22 Oktober 2021

KAHMI Desak Pemerintah Indonesia Berhanti Berikan Visa Bagi Pemegang Paspor Israel

YAKUSA.ID – Majelis Wilayah Korps Alumni Himpunan Mahasiswa Islam Jakarta Raya (MW KAHMI Jaya) memaksa pemerintah Indonesia untuk berhenti pemberikan visa bagi pemegang paspor Israel.

Selain itu, KAHMI Jakarta Raya juga akam menggelar aksi solidaritas untuk Palestina menyusul terjadinya kekerasan oleh militer Israel di Masjid Al Aqsa, Yerusalem, dan Gaza pada Jumat (21/05) mendatang.

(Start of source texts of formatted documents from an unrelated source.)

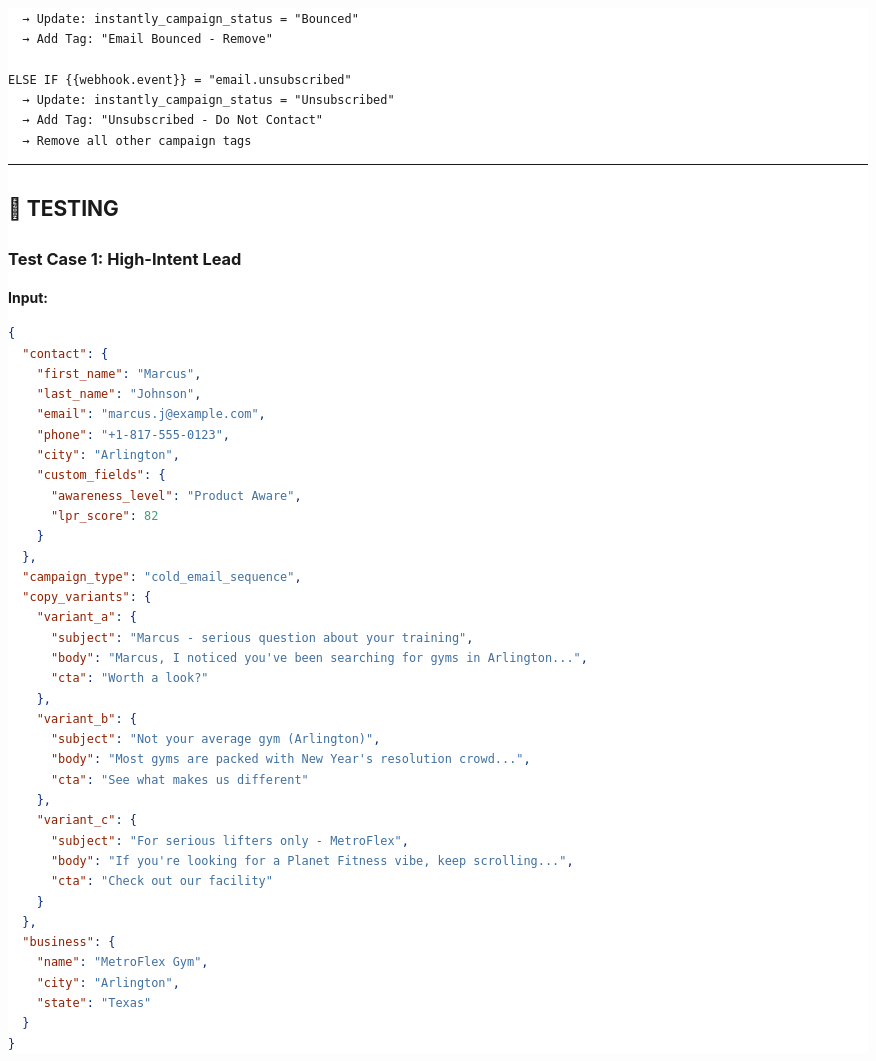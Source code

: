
 ```
  → Update: instantly_campaign_status = "Bounced"
  → Add Tag: "Email Bounced - Remove"

ELSE IF {{webhook.event}} = "email.unsubscribed"
  → Update: instantly_campaign_status = "Unsubscribed"
  → Add Tag: "Unsubscribed - Do Not Contact"
  → Remove all other campaign tags
```

---

## 🧪 TESTING

### Test Case 1: High-Intent Lead

**Input:**
```json
{
  "contact": {
    "first_name": "Marcus",
    "last_name": "Johnson",
    "email": "marcus.j@example.com",
    "phone": "+1-817-555-0123",
    "city": "Arlington",
    "custom_fields": {
      "awareness_level": "Product Aware",
      "lpr_score": 82
    }
  },
  "campaign_type": "cold_email_sequence",
  "copy_variants": {
    "variant_a": {
      "subject": "Marcus - serious question about your training",
      "body": "Marcus, I noticed you've been searching for gyms in Arlington...",
      "cta": "Worth a look?"
    },
    "variant_b": {
      "subject": "Not your average gym (Arlington)",
      "body": "Most gyms are packed with New Year's resolution crowd...",
      "cta": "See what makes us different"
    },
    "variant_c": {
      "subject": "For serious lifters only - MetroFlex",
      "body": "If you're looking for a Planet Fitness vibe, keep scrolling...",
      "cta": "Check out our facility"
    }
  },
  "business": {
    "name": "MetroFlex Gym",
    "city": "Arlington",
    "state": "Texas"
  }
}
```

“Kami atas nama KAHMI akan mengadakan aksi solidaritas Palestina di depan Kedutaan Besar Amerika Serikat (Kedubes AS),” kata Koordinator Presidium Majelis Wilayah (MW) KAHMI Jaya, M. Taufik, di Jakarta, Senin (17/5).

Kedubes AS dituju karena menjadi sekutu terdekat Israel. Ini ditandai dengan sikap “Negeri Paman Sam” yang memblokir langkah Dewan Keamanan (DK) PBB mengeluarkan pernyataan bersama tentang kekerasan yang meningkat secara dramatis di Israel dan Palestina.

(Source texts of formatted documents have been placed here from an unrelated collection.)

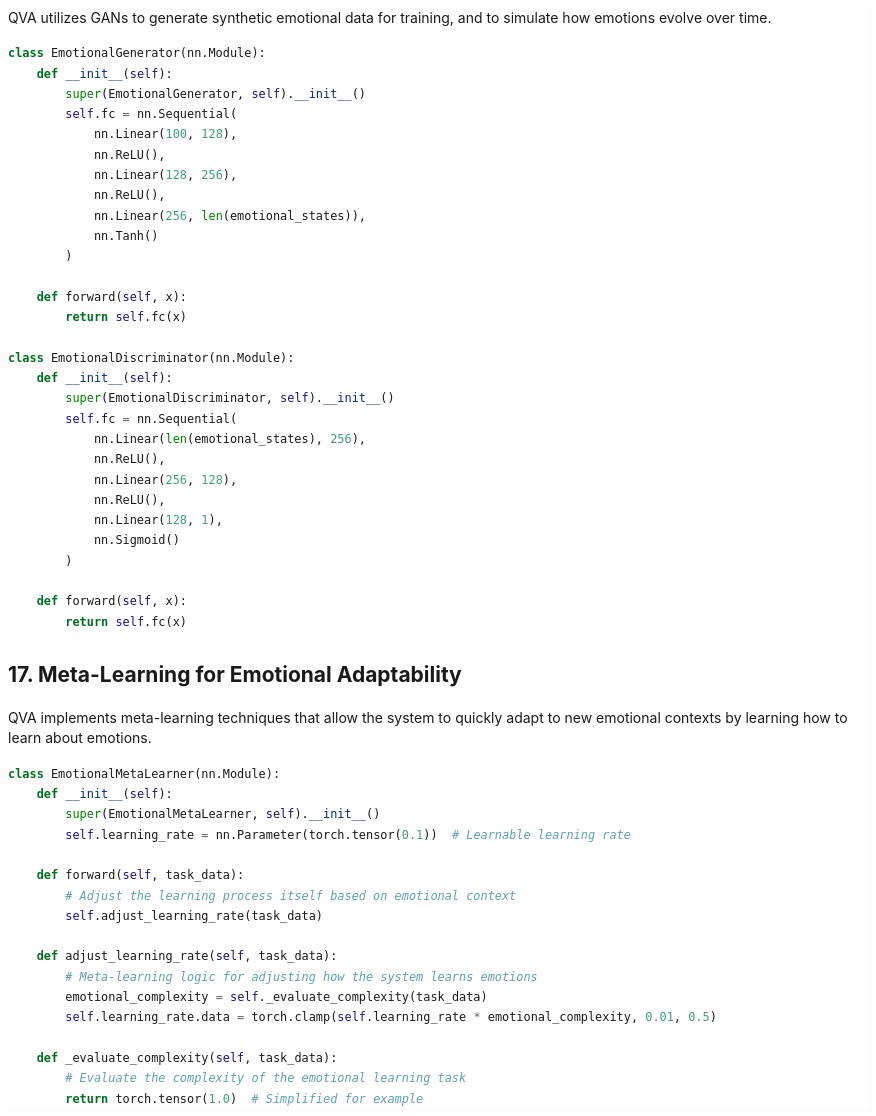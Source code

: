 QVA utilizes GANs to generate synthetic emotional data for training, and to simulate how emotions evolve over time.

```python
class EmotionalGenerator(nn.Module):
    def __init__(self):
        super(EmotionalGenerator, self).__init__()
        self.fc = nn.Sequential(
            nn.Linear(100, 128),
            nn.ReLU(),
            nn.Linear(128, 256),
            nn.ReLU(),
            nn.Linear(256, len(emotional_states)),
            nn.Tanh()
        )

    def forward(self, x):
        return self.fc(x)

class EmotionalDiscriminator(nn.Module):
    def __init__(self):
        super(EmotionalDiscriminator, self).__init__()
        self.fc = nn.Sequential(
            nn.Linear(len(emotional_states), 256),
            nn.ReLU(),
            nn.Linear(256, 128),
            nn.ReLU(),
            nn.Linear(128, 1),
            nn.Sigmoid()
        )

    def forward(self, x):
        return self.fc(x)
```

## 17. Meta-Learning for Emotional Adaptability

QVA implements meta-learning techniques that allow the system to quickly adapt to new emotional contexts by learning how to learn about emotions.

```python
class EmotionalMetaLearner(nn.Module):
    def __init__(self):
        super(EmotionalMetaLearner, self).__init__()
        self.learning_rate = nn.Parameter(torch.tensor(0.1))  # Learnable learning rate

    def forward(self, task_data):
        # Adjust the learning process itself based on emotional context
        self.adjust_learning_rate(task_data)

    def adjust_learning_rate(self, task_data):
        # Meta-learning logic for adjusting how the system learns emotions
        emotional_complexity = self._evaluate_complexity(task_data)
        self.learning_rate.data = torch.clamp(self.learning_rate * emotional_complexity, 0.01, 0.5)
        
    def _evaluate_complexity(self, task_data):
        # Evaluate the complexity of the emotional learning task
        return torch.tensor(1.0)  # Simplified for example
```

“Sikap itu tidak bisa dibenarkan karena serangan Israel sangat brutal. Sampai saat ini, masih terus dilakukan Israel di Jalur Gaza, Palestina,” tegas Taufik.

Selain KAHMI Jakarta Raya, aksi solidaritas rencananya diikuti Majelis Daerah KAHMI Jakarta Utara, MD KAHMI Jakarta Barat, MD KAHMI Jakarta Selatan, MD KAHMI Jakarta Timur, MD KAHMI Jakarta Pusat, MD KAHMI Pulau Seribu, dan Forum Alumni HMI-Wati (Forhati) Jakarta Raya.

“Aksi ini sebagai bentuk solidaritas dan empati terhadap perjuangan rakyat Palestina untuk merdeka dan terbebas dari belenggu penjajahan yang masih dipertontonkan hingga kini,” paparnya. Karenanya, KAHMI mengutuk keras tindakan Israel terhadap Palestina.

KAHMI pun mendukung hak bangsa Palestina untuk membentuk negara di seluruh wilayahnya dengan referendum yang diikuti seluruh rakyatnya. Kemudian, menuntut pemerintah Mesir membuka blokade Gaza dan memberikan kebebasan kepada rakyat Palestina sehingga memudahkan akses distribusi bantuan kemanusiaan internasional.

Terakhir, KAHMI meminta pemerintah Turki, Mesir, Jordania, Uni Emirat Arab, Bahrain, Sudan, dan Maroko memutus hubungan diplomatik, ekonomi, dan militer dengan Israel.